In this study, we synthesized four types of CTNA phosphoramidites (Scheme 1), and oligonucleotides containing CTNAs were successfully synthesized on the solid support. Our in vitro biochemical analysis revealed that these CTNAs were not efficiently removed by the exonuclease activity of the Klenow fragment (Figure 2), and that ERCC1-XPF could excise the 3′-CTNA (Figure 3 and Figure 4), reproducing the extendable 3′-OH terminus (Figure 5).
In the TDP1-dependent repair pathway of the CTNA-induced DNA damage, the 3′-phosphate group, which blocks chain elongation by DNA polymerase, remains at the 3′-terminus after the removal in the TDP1-dependent pathway [10], and actually the repair cannot be completed only with TDP1. To complete the repair process, the 3′-phosphate should be processed by phosphatases, such as apurinic/apyrimidinic endonuclease 1 [25], polynucleotide kinase 3′-phosphatase [26], and aprataxin [27]. TDP1 displayed its diverse substrate specificities, and an in vitro analysis indicated that the exicision of 3′-AZT by TDP1 was ~100-fold slower than that of 3′-ACV [10], which was comparable to that of the normal 3′-T. This suggests the requirement of a backup mechanism that covers a wide range of CTNA-induced DNA damage.
In contrast to the TDP1-dependent repair, the cleavage of the CTNA strand by ERCC1-XPF directly produced the terminal 3′-hydroxy group, and the resumption of DNA replication by DNA polymerase was observed (Figure 5).
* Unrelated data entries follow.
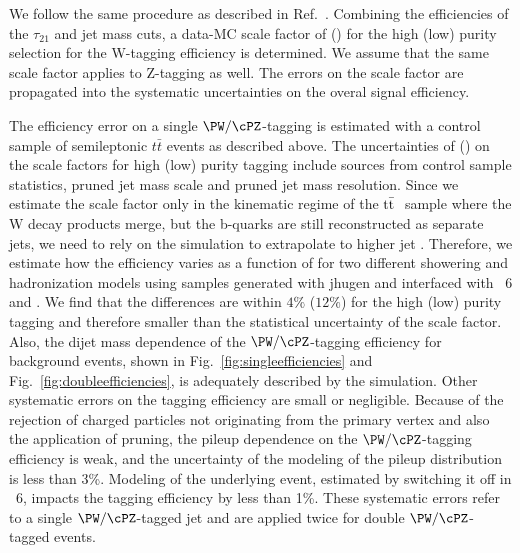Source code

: We follow the same procedure as described in Ref.~\cite{JME-13-006}.
Combining the efficiencies of the $\tau_{21}$ and jet mass cuts, a data-MC scale factor of  \scalefactorHP
(\scalefactorLP) for the high (low) purity selection for the  W-tagging efficiency is determined.
We assume that the same scale factor applies to Z-tagging as well.
The errors on the scale factor are propagated
into the systematic uncertainties on the overal signal efficiency.





The efficiency error on a single $\PW/\cPZ$-tagging is estimated with
a control sample of semileptonic $t \bar t$ events as described above.
The uncertainties of \scalefactorHPu (\scalefactorLPu) on the scale
factors for high (low) purity tagging include sources from control
sample statistics, pruned jet mass scale and pruned jet mass
resolution.
Since we estimate the scale factor
only in the kinematic regime of the $\mathrm{t}\bar{\mathrm{t}}~$ sample where the W decay
products merge, but the b-quarks are still reconstructed as separate
jets, we need to rely on the simulation to extrapolate to
higher jet \pt.
Therefore, we estimate how the efficiency varies as a function of
\pt for two different showering and hadronization models using
\GBulk samples generated with {\sc jhugen} and interfaced with
\PYTHIA~6 and \HERWIG{++}.
We find that the differences are within $4\%$ ($12\%$)
for the high (low) purity tagging and therefore smaller than the
statistical uncertainty of the scale factor.
Also, the dijet mass dependence of the $\PW/\cPZ$-tagging efficiency for
background events, shown in Fig.~\ref{fig:singleefficiencies} and Fig.~\ref{fig:doubleefficiencies},
is adequately described by the simulation.
Other systematic errors on the tagging efficiency are small or
negligible.  Because of the rejection of charged particles not
originating from the primary vertex and also the application of
pruning, the pileup dependence on the $\PW/\cPZ$-tagging efficiency
is weak, and the uncertainty of the modeling of the pileup
distribution is less than 3\%.  Modeling of the underlying event,
estimated by switching it off in \PYTHIA~6, impacts the tagging
efficiency by less than 1\%.   These
systematic errors refer to a single $\PW/\cPZ$-tagged jet and are
applied twice for double $\PW/\cPZ$-tagged events.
These observations suggested that ERCC1-XPF dependent repair can be considered as a possible pathway for the CTNA-induced DNA damage. The time course of the strand cleavage by ERCC1-XPF indicated that the highest cleavage efficiency among the tested substrates was observed for the ABC-containing substrate, followed by the CBV-containing one (Figure 4), suggesting that terminal modifications bearing the carbohydrate backbone are recognized efficiently by ERCC1-XPF. The removal efficiencies of ddC, ACV, and (−)3TC were similar to those of the non-modified substrate. The wide substrate specificity of ERCC1-XPF may be beneficial for the repair of 3′-CTNAs that are left unrepaired in the TDP1-dependent process.
Among the CTNAs used in this study, ABC reportedly caused pronounced chromosomal breaks and induced the prolonged γH2AX activation associated with the co-localization of RAD51 in TDP1-deficient cells [11], suggesting that the double-strand break repair is induced in response to the ABC treatment. The homologous and non-homologous recombination processes reportedly involve 3′-end processing by the ERCC1-XPF endonuclease [28,29], and therefore it is possible that ERCC1-XPF functions in the cleavage of the 3′-CTNA strand via the recombination process, as an alternative pathway.

4. Materials and Methods

4.1. General Information

Acycloguanosine (acyclovir, ACV), [(1S,4R)-4-(2-amino-6-(cyclopropylamino)-9H-purin-9-yl)cyclopent-2-en-1-yl]methanol (abacavir, ABC) hemisulfate and (−)-β-l-2′,3′-dideoxy-3′-thia-cytidine (lamivudine, (−)3TC), were purchased from Sigma-Aldrich Co. (St. Louis, MO, USA), Carbosynth Ltd. (Berkshire, UK) and Wako Pure Chemical Industries, Ltd. (Osaka, Japan), respectively. Carbovir (CBV) was synthesized from optically pure (1R)-(−)-2-azabicyclo[2.2.1]hept-5-en-3-one (>95% e.e., Kanto Chemical Co., Inc., Tokyo, Japan), according to the previous reports [13,14]. Reagents for DNA synthesis were purchased from Glen Research (Sterling, VA, USA), and the other reagents and solvents were from Wako. TLC analyses were performed on Merck Silica gel 60 F254 TLC glass plates (Merck KGaA, Darmstadt, Germany), and the results were visualized by UV illumination at 254 nm. NMR and mass spectra were measured with INOVA500 (Agilent Technology, Santa Clara, CA, USA) and JMS-700 (JEOL Ltd., Tokyo, Japan) spectrometers, respectively. Chemical shifts for 1H- and 31P-NMR were calibrated with internal TMS and external trimethylphosphate, respectively. HPLC analyses were performed with a Gilson gradient-type analytical system (Gilson, Inc., Middleton, WI, USA) equipped with a Waters 2996 photodiode-array detector, and a µBondasphere C18 column (Waters Co., Milford, MA, USA) was used on this system at a flow rate of 1.0 mL·min−1, with a linear gradient of acetonitrile in 0.1 M triethylammonium acetate generated over 20 min.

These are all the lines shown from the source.